§ **What the exercise asks**
Among the entries below, take the line with "- **Use specialized tools:**" and the line with "a trusted process).", and output them and every line between them exactly, with nothing else.

§ **Input**
::::

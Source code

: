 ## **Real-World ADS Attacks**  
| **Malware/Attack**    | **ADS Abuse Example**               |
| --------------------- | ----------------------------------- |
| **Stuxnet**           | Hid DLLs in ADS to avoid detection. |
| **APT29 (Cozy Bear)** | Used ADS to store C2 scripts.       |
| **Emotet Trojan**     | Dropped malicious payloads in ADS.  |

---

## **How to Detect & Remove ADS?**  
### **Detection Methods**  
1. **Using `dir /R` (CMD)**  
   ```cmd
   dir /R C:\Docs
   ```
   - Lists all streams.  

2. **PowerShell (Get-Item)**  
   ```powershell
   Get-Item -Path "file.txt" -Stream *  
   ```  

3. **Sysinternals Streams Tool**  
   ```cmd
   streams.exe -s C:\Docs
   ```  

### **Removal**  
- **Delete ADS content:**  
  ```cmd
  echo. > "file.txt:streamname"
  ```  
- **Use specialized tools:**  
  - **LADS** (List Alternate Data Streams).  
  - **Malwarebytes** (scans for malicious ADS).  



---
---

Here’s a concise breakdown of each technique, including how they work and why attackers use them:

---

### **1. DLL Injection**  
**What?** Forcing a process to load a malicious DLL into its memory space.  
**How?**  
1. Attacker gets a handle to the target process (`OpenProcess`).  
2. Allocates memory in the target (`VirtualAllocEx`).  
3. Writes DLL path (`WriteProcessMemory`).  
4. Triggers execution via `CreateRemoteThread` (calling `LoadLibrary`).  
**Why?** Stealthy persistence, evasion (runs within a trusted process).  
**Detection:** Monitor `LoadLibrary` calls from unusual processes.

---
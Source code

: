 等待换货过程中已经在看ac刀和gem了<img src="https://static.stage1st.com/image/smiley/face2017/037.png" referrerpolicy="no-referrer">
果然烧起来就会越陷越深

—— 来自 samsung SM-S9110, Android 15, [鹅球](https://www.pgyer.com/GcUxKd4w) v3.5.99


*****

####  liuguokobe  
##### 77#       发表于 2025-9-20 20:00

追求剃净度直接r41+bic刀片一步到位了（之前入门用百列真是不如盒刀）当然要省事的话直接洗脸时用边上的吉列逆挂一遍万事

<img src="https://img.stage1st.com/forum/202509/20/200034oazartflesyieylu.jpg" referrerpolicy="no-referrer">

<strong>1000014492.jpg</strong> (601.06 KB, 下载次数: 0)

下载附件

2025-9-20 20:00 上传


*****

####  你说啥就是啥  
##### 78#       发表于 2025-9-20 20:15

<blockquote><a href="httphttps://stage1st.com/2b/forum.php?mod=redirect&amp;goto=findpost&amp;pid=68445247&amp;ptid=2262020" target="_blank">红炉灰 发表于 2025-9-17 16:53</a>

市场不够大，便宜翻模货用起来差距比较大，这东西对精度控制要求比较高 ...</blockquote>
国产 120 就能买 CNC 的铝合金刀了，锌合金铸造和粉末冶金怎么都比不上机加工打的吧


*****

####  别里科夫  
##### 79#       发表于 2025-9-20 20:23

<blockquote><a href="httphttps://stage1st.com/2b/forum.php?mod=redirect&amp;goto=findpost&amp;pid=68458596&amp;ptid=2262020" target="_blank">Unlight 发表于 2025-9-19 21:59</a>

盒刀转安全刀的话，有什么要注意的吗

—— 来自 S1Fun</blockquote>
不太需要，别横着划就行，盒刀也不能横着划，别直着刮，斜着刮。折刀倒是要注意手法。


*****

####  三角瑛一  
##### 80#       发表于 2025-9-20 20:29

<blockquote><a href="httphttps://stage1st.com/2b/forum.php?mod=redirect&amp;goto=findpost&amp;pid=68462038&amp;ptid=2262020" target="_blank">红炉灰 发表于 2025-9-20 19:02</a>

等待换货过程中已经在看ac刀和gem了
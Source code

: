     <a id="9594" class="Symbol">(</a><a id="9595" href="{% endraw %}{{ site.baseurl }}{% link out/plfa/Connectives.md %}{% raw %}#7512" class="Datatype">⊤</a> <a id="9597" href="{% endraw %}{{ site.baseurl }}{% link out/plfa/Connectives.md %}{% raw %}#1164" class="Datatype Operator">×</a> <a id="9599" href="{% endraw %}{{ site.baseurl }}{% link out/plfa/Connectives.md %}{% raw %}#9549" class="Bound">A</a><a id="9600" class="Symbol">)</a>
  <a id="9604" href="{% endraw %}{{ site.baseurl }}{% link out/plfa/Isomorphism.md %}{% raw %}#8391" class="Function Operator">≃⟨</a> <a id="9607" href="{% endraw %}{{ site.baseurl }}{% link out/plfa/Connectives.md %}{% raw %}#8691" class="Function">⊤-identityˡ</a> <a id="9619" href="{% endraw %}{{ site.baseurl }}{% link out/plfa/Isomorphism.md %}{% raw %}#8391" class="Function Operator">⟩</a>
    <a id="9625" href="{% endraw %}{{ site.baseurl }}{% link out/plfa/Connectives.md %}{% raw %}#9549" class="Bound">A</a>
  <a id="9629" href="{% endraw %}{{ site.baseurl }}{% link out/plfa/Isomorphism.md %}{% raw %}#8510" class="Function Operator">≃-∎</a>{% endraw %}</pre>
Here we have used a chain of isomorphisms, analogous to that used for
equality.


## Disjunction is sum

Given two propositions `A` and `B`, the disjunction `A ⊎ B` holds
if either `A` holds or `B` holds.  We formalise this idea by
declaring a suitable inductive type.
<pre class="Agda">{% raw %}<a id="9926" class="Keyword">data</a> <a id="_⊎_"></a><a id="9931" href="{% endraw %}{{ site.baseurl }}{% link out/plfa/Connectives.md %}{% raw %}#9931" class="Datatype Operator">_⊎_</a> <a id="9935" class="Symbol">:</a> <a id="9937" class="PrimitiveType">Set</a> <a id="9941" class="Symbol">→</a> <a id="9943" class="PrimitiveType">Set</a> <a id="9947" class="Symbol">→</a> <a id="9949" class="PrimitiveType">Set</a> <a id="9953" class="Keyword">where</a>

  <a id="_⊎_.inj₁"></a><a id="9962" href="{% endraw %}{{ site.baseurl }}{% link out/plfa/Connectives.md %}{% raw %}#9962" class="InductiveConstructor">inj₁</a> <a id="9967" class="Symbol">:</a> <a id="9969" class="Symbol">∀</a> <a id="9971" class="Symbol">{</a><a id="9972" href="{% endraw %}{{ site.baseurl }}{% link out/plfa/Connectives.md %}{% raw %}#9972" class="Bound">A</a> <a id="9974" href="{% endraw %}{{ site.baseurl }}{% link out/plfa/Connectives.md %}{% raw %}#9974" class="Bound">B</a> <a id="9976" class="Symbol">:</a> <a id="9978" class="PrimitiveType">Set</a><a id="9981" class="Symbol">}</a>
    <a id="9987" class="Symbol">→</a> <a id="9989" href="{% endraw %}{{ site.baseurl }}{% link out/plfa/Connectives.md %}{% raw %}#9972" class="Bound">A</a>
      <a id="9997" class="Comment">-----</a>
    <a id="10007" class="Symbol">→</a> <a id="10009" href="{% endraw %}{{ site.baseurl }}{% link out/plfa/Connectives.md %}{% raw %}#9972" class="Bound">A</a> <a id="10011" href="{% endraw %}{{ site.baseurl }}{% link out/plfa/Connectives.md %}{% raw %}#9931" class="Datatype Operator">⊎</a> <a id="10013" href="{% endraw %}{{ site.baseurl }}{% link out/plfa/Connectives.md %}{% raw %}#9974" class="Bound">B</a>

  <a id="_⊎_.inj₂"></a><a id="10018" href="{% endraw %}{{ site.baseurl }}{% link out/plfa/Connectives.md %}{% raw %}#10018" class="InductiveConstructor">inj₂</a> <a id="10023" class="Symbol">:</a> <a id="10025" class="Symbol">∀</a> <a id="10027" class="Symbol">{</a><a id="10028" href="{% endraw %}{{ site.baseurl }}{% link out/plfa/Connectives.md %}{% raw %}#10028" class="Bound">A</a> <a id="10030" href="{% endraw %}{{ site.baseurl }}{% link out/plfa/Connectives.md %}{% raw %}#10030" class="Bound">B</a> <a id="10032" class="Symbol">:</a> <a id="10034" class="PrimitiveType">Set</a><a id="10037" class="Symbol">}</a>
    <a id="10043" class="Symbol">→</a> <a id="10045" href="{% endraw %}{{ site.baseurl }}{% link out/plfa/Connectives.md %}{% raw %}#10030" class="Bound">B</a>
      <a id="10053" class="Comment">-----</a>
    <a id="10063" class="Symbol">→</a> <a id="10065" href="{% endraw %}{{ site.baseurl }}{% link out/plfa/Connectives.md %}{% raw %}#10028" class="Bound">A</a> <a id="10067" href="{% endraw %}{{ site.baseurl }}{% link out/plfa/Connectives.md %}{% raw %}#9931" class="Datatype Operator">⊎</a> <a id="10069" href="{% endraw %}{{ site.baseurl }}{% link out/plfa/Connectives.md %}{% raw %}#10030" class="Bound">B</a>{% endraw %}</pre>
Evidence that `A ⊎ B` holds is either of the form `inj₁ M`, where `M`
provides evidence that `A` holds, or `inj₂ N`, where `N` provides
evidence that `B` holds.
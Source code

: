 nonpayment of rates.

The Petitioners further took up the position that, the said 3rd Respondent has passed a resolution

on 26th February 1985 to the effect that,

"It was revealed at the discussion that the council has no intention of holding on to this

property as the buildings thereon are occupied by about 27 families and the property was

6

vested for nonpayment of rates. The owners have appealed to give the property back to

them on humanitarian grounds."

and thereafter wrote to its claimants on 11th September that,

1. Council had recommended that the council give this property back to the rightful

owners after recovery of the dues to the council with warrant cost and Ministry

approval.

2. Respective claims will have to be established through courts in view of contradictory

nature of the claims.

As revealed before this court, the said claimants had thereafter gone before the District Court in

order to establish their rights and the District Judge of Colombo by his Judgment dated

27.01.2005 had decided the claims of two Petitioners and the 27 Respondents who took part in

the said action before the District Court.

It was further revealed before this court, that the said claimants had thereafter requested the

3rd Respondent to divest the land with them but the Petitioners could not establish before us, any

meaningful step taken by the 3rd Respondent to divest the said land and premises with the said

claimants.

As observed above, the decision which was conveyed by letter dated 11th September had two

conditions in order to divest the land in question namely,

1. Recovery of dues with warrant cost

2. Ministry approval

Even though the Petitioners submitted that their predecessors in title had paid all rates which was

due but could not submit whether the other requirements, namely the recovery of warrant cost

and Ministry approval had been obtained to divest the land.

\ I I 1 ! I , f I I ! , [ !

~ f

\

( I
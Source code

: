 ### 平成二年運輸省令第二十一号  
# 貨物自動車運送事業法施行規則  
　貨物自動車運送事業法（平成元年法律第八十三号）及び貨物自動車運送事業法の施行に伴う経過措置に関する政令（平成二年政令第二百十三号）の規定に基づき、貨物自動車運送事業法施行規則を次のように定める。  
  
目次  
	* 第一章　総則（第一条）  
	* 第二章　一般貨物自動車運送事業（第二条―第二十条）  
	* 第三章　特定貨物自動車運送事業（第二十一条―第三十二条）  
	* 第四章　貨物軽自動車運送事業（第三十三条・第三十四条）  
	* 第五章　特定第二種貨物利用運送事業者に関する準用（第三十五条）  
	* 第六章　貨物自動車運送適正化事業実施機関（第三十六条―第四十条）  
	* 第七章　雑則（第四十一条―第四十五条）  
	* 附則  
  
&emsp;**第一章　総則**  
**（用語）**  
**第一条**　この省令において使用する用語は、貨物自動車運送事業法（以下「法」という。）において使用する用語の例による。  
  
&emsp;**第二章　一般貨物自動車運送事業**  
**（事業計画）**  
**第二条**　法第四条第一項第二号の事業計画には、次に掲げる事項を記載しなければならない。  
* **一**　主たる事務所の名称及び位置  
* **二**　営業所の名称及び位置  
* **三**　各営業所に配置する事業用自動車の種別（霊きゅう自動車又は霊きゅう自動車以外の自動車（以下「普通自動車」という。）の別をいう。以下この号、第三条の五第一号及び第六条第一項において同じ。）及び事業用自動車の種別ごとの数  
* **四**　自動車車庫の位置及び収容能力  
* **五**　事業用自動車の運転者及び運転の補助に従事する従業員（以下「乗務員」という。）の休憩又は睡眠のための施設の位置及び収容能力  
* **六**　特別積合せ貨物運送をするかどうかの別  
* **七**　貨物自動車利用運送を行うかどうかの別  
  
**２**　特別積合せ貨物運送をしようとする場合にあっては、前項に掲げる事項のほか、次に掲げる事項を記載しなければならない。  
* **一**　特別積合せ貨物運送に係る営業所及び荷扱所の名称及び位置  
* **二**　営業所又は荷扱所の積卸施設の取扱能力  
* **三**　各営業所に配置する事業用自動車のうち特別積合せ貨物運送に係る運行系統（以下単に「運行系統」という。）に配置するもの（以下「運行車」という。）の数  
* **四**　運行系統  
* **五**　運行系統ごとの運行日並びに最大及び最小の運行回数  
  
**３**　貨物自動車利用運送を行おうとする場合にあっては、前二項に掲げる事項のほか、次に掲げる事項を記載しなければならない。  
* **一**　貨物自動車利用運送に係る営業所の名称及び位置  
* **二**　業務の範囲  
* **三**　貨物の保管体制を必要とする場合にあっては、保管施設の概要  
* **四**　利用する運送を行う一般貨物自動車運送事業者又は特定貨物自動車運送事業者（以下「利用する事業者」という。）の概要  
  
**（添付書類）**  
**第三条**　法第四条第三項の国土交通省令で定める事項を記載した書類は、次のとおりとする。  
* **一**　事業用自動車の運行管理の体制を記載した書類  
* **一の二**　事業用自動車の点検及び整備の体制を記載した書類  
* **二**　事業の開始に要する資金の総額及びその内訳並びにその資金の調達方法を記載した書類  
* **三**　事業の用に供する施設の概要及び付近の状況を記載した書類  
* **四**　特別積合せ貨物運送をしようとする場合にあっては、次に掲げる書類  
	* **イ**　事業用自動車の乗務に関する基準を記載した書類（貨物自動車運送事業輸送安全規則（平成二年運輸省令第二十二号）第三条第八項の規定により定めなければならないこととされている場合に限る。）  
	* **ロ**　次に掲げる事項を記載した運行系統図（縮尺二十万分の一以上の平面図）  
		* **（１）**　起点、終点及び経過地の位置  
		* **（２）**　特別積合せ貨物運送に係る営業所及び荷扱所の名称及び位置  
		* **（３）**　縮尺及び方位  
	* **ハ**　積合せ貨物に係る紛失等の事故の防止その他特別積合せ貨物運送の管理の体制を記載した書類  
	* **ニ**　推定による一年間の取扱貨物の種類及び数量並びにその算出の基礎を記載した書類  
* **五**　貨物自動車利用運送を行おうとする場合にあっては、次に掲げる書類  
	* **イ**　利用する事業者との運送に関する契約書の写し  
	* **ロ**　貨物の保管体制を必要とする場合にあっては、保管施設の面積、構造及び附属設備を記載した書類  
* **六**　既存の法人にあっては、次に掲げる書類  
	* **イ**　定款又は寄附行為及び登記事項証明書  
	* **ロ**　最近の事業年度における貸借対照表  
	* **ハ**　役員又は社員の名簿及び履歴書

::::

§ **Your solution**
- **Use specialized tools:**  
  - **LADS** (List Alternate Data Streams).  
  - **Malwarebytes** (scans for malicious ADS).  



---
---

Here’s a concise breakdown of each technique, including how they work and why attackers use them:

---

### **1. DLL Injection**  
**What?** Forcing a process to load a malicious DLL into its memory space.  
**How?**  
1. Attacker gets a handle to the target process (`OpenProcess`).  
2. Allocates memory in the target (`VirtualAllocEx`).  
3. Writes DLL path (`WriteProcessMemory`).  
4. Triggers execution via `CreateRemoteThread` (calling `LoadLibrary`).  
**Why?** Stealthy persistence, evasion (runs within a trusted process).  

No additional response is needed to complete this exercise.